Musrenbang RKPD 2027, Bupati Pathul: Angka kemiskinan menurun

Musrenbang RKPD 2027, Bupati Pathul: Angka kemiskinan menurun

 
Musrenbang RKPD 2027, Bupati Pathul: Angka kemiskinan menurun

OPSINTB.com - Bupati Lombok Tengah (Loteng), H Lalu Pathul Bahri mengatakan, angka kemiskinan di Loteng turun dari 13,44 persen pada 2021 menjadi 10,68 persen pada 2025.
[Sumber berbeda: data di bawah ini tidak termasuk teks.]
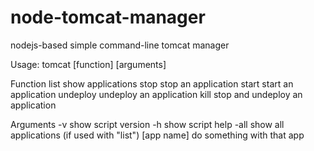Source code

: node-tomcat-manager
===================

nodejs-based simple command-line tomcat manager


Usage: tomcat [function] [arguments]

Function
 list           show applications
 stop           stop an application
 start          start an application
 undeploy       undeploy an application
 kill           stop and undeploy an application

Arguments
 -v             show script version
 -h             show script help
 -all           show all applications (if used with "list")
 [app name]     do something with that app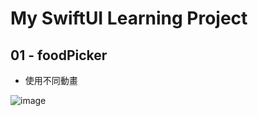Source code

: # My SwiftUI Learning Project

## 01 - foodPicker

* 使用不同動畫

![image]([http://g.recordit.co/g8Pz19HTVc.gif])
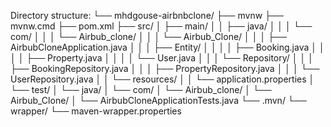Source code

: Directory structure:
└── mhdgouse-airbnbclone/
    ├── mvnw
    ├── mvnw.cmd
    ├── pom.xml
    ├── src/
    │   ├── main/
    │   │   ├── java/
    │   │   │   └── com/
    │   │   │       └── Airbub_clone/
    │   │   │           └── Airbub_Clone/
    │   │   │               ├── AirbubCloneApplication.java
    │   │   │               ├── Entity/
    │   │   │               │   ├── Booking.java
    │   │   │               │   ├── Property.java
    │   │   │               │   └── User.java
    │   │   │               └── Repository/
    │   │   │                   ├── BookingRepository.java
    │   │   │                   ├── PropertyRepository.java
    │   │   │                   └── UserRepository.java
    │   │   └── resources/
    │   │       └── application.properties
    │   └── test/
    │       └── java/
    │           └── com/
    │               └── Airbub_clone/
    │                   └── Airbub_Clone/
    │                       └── AirbubCloneApplicationTests.java
    └── .mvn/
        └── wrapper/
            └── maven-wrapper.properties
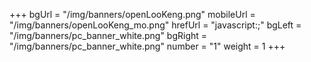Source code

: +++
bgUrl = "/img/banners/openLooKeng.png"
mobileUrl = "/img/banners/openLooKeng_mo.png"
hrefUrl = "javascript:;"
bgLeft = "/img/banners/pc_banner_white.png"
bgRight = "/img/banners/pc_banner_white.png"
number = "1"
weight =  1
+++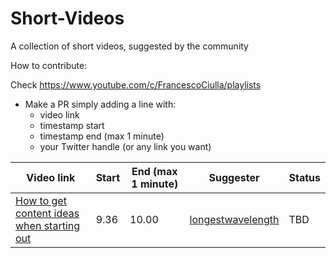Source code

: # Short-Videos
A collection of short videos, suggested by the community

How to contribute:

Check https://www.youtube.com/c/FrancescoCiulla/playlists

- Make a PR simply adding a line with:
  - video link
  - timestamp start
  - timestamp end (max 1 minute)
  - your Twitter handle (or any link you want)

| Video link | Start | End (max 1 minute)| Suggester | Status |
|--- |--- |--- |--- |--- |
|[How to get content ideas when starting out](https://www.youtube.com/watch?v=jp3wuk9Ut2U)|9.36 |10.00 |[longestwavelength](https://twitter.com/longestwavelen) |TBD |
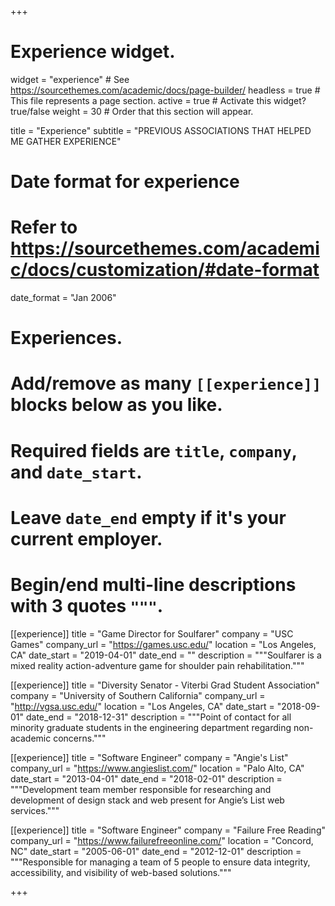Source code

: +++
# Experience widget.
widget = "experience"  # See https://sourcethemes.com/academic/docs/page-builder/
headless = true  # This file represents a page section.
active = true  # Activate this widget? true/false
weight = 30  # Order that this section will appear.

title = "Experience"
subtitle = "PREVIOUS ASSOCIATIONS THAT HELPED ME GATHER EXPERIENCE"

# Date format for experience
#   Refer to https://sourcethemes.com/academic/docs/customization/#date-format
date_format = "Jan 2006"

# Experiences.
#   Add/remove as many `[[experience]]` blocks below as you like.
#   Required fields are `title`, `company`, and `date_start`.
#   Leave `date_end` empty if it's your current employer.
#   Begin/end multi-line descriptions with 3 quotes `"""`.
[[experience]]
  title = "Game Director for Soulfarer"
  company = "USC Games"
  company_url = "https://games.usc.edu/"
  location = "Los Angeles, CA"
  date_start = "2019-04-01"
  date_end = ""
  description = """Soulfarer is a mixed reality action-adventure game for shoulder pain rehabilitation."""

[[experience]]
  title = "Diversity Senator - Viterbi Grad Student Association"
  company = "University of Southern California"
  company_url = "http://vgsa.usc.edu/"
  location = "Los Angeles, CA"
  date_start = "2018-09-01"
  date_end = "2018-12-31"
  description = """Point of contact for all minority graduate students in the engineering department regarding non-academic concerns."""

[[experience]]
  title = "Software Engineer"
  company = "Angie's List"
  company_url = "https://www.angieslist.com/"
  location = "Palo Alto, CA"
  date_start = "2013-04-01"
  date_end = "2018-02-01"
  description = """Development team member responsible for researching and development of design stack and web present for Angie’s List web services."""

[[experience]]
  title = "Software Engineer"
  company = "Failure Free Reading"
  company_url = "https://www.failurefreeonline.com/"
  location = "Concord, NC"
  date_start = "2005-06-01"
  date_end = "2012-12-01"
  description = """Responsible for managing a team of 5 people to ensure data integrity, accessibility, and visibility of web-based solutions."""
  
+++
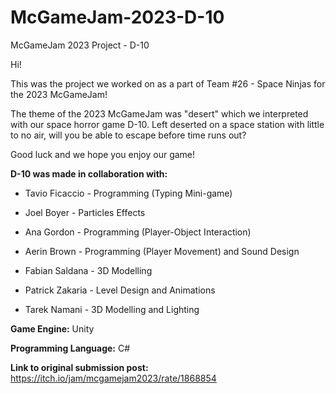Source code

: # McGameJam-2023-D-10
McGameJam 2023 Project - D-10

Hi!

This was the project we worked on as a part of Team #26 - Space Ninjas for the 2023 McGameJam!

The theme of the 2023 McGameJam was "desert" which we interpreted with our space horror game D-10. Left deserted on a space station with little to no air, will you be able to escape before time runs out?

Good luck and we hope you enjoy our game!

**D-10 was made in collaboration with:**

- Tavio Ficaccio - Programming (Typing Mini-game)

- Joel Boyer - Particles Effects

- Ana Gordon - Programming (Player-Object Interaction)

- Aerin Brown - Programming (Player Movement) and Sound Design

- Fabian Saldana - 3D Modelling

- Patrick Zakaria - Level Design and Animations

- Tarek Namani - 3D Modelling and Lighting


**Game Engine:** Unity

**Programming Language:** C#

**Link to original submission post:** https://itch.io/jam/mcgamejam2023/rate/1868854
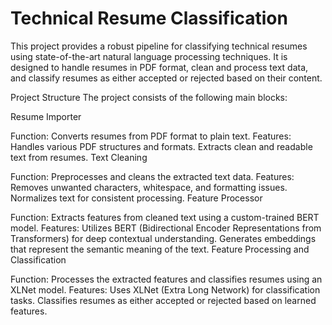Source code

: # Technical Resume Classification

This project provides a robust pipeline for classifying technical resumes using state-of-the-art natural language processing techniques. It is designed to handle resumes in PDF format, clean and process text data, and classify resumes as either accepted or rejected based on their content.

Project Structure
The project consists of the following main blocks:

Resume Importer

Function: Converts resumes from PDF format to plain text.
Features:
Handles various PDF structures and formats.
Extracts clean and readable text from resumes.
Text Cleaning

Function: Preprocesses and cleans the extracted text data.
Features:
Removes unwanted characters, whitespace, and formatting issues.
Normalizes text for consistent processing.
Feature Processor

Function: Extracts features from cleaned text using a custom-trained BERT model.
Features:
Utilizes BERT (Bidirectional Encoder Representations from Transformers) for deep contextual understanding.
Generates embeddings that represent the semantic meaning of the text.
Feature Processing and Classification

Function: Processes the extracted features and classifies resumes using an XLNet model.
Features:
Uses XLNet (Extra Long Network) for classification tasks.
Classifies resumes as either accepted or rejected based on learned features.

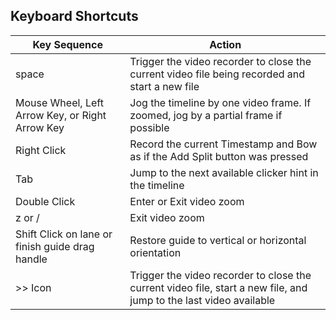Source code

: ## Keyboard Shortcuts

| Key Sequence | Action |
| --- | --- |
| space | Trigger the video recorder to close the current video file being recorded and start a new file |
| Mouse Wheel, Left Arrow Key, or Right Arrow Key | Jog the timeline by one video frame.  If zoomed, jog by a partial frame if possible |
| Right Click | Record the current Timestamp and Bow as if the Add Split button was pressed | 
| Tab | Jump to the next available clicker hint in the timeline |
| Double Click | Enter or Exit video zoom |
| z or / | Exit video zoom |
| Shift Click on lane or finish guide drag handle| Restore guide to vertical or horizontal orientation |
| >> Icon | Trigger the video recorder to close the current video file, start a new file, and jump to the last video available |
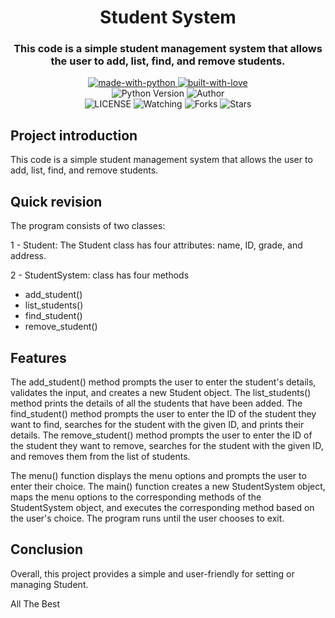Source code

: <h1 align="center"> 
    Student System
</h1>

<h3 align="center"> 
    This code is a simple student management system that allows the user to add, list, find, and remove students. 
</h3>

<p align="center">
    <a href="https://python.org">
        <img src="http://forthebadge.com/images/badges/made-with-python.svg" alt="made-with-python">
    </a>
    <a href="https://GitHub.com/MeshariRed">
        <img src="http://ForTheBadge.com/images/badges/built-with-love.svg" alt="built-with-love">
    </a> <br>
    <img src="https://img.shields.io/badge/python-3.9-green?style=for-the-badge&logo=appveyor" alt="Python Version">
    <img title="Author" src="https://img.shields.io/badge/Author-MeshariRed-blue.svg?color=54aeff&style=for-the-badge&logo=github" /><br>
    <img src="https://img.shields.io/github/license/MeshariRed/StudentSystem.svg" alt="LICENSE">
    <img src="https://img.shields.io/github/watchers/MeshariRed/StudentSystem.svg" alt="Watching">
    <img src="https://img.shields.io/github/forks/MeshariRed/StudentSystem.svg" alt="Forks">
    <img src="https://img.shields.io/github/stars/MeshariRed/StudentSystem.svg" alt="Stars">
</p>

## Project introduction
This code is a simple student management system that allows the user to add, list, find, and remove students. 



## Quick revision
The program consists of two classes:

1 - Student: 
The Student class has four attributes: name, ID, grade, and address.


2 - StudentSystem: class has four methods
<br>
- add_student()
- list_students()
- find_student()
- remove_student()



## Features 
The add_student() method prompts the user to enter the student's details, validates the input, and creates a new Student object.
The list_students() method prints the details of all the students that have been added.
The find_student() method prompts the user to enter the ID of the student they want to find, searches for the student with the given ID, and prints their details.
The remove_student() method prompts the user to enter the ID of the student they want to remove, searches for the student with the given ID, and removes them from the list of students.


The menu() function displays the menu options and prompts the user to enter their choice.
The main() function creates a new StudentSystem object, maps the menu options to the corresponding
methods of the StudentSystem object, and executes the corresponding method based on the user's choice.
The program runs until the user chooses to exit.



## Conclusion
Overall, this project provides a simple and user-friendly for setting or managing Student.

All The Best
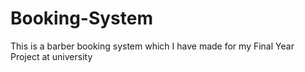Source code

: # Booking-System

This is a barber booking system which I have made for my Final Year Project at university
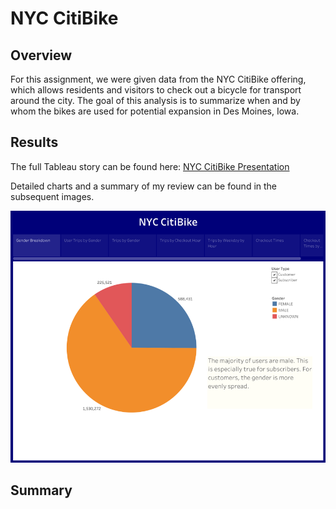 # NYC CitiBike

## Overview
For this assignment, we were given data from the NYC CitiBike offering, which allows residents and visitors to check out a bicycle for transport around the city. The goal of this analysis is to summarize when and by whom the bikes are used for potential expansion in Des Moines, Iowa.

## Results
The full Tableau story can be found here: [NYC CitiBike Presentation](https://public.tableau.com/views/NYCCitiBikePresentation_16771028991330/NYCCitiBike?:language=en-US&publish=yes&:display_count=n&:origin=viz_share_link)

Detailed charts and a summary of my review can be found in the subsequent images.

![Gender Breakdown](/images/Slide1.png)

## Summary
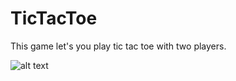 # TicTacToe
This game let's you play tic tac toe with two players.

![alt text](https://raw.githubusercontent.com/sannedonker/TicTacToe/blob/master/screenshot-TicTacToe.png)
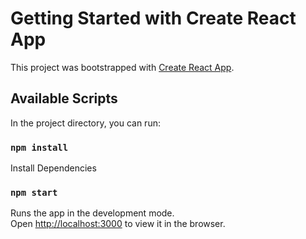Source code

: # Getting Started with Create React App

This project was bootstrapped with [Create React App](https://github.com/facebook/create-react-app).

## Available Scripts

In the project directory, you can run:

### `npm install`

Install Dependencies

### `npm start`

Runs the app in the development mode.\
Open [http://localhost:3000](http://localhost:3000) to view it in the browser.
‘’Terakhir kita berada di posisi 10,68 persen. Dan saya ucapkan apresiasi dan terimakasih kepada seluruh elemen masyarakat, karena ini bukan saja hasil Bupati dan Wakil Bupati, tapi ini adalah hasil kerja bareng keluarga masyarakat Loteng,’’ kata Bupati dalam Musrenbang RKPD 2027 beberapa pekan lalu.


Pathul tidak menafikan bahwa penyumbang terbesar angka kemiskinan berasal dari sektor pertanian. Kendati berbicara produk beras hasil petani tinggi, tetapi hal itu tidak mampu mengejar angka Produk Domestik Regional Bruto (PDRB).


‘’Posisi terbaru Rp23 triliun. Kalau produk pertanian kita ya kita akuilah, tetapi perlu kerja-kerja yang lain seperti pabrik untuk mengolah hasil pertanian,’’ katanya.


Bupati membeberkan penyebab petani di Loteng masih masuk desil 1 dan desil 2 atau kategori miskin. Dia berujar, harga gabah yang rendah menjadi salah satu penyebab. Kendati harganya melonjak setahun belakangan, namun tidak secara signifikan mengangkat langsung perekonomian masyarakat petani.


‘’Baru tahun kemarin harga gabah naik di posisi Rp6.000/kg dan sekarang menjadi Rp6.500/kg. Mudah-mudahan ke depan semakin baik, sehingga bisa memberikan daya dorong pergerakan ekonomi di level bawah,’’ harap Miq Hul.


Kabar baiknya, Pathul melanjutkan, angka di atas adalah angka di bawah rata provinsi. Adapun solusi untuk peningkatan PDRB, menurut dia adalah dengan menggabungkan seluruh sektor peningkatan ekonomi di Loteng.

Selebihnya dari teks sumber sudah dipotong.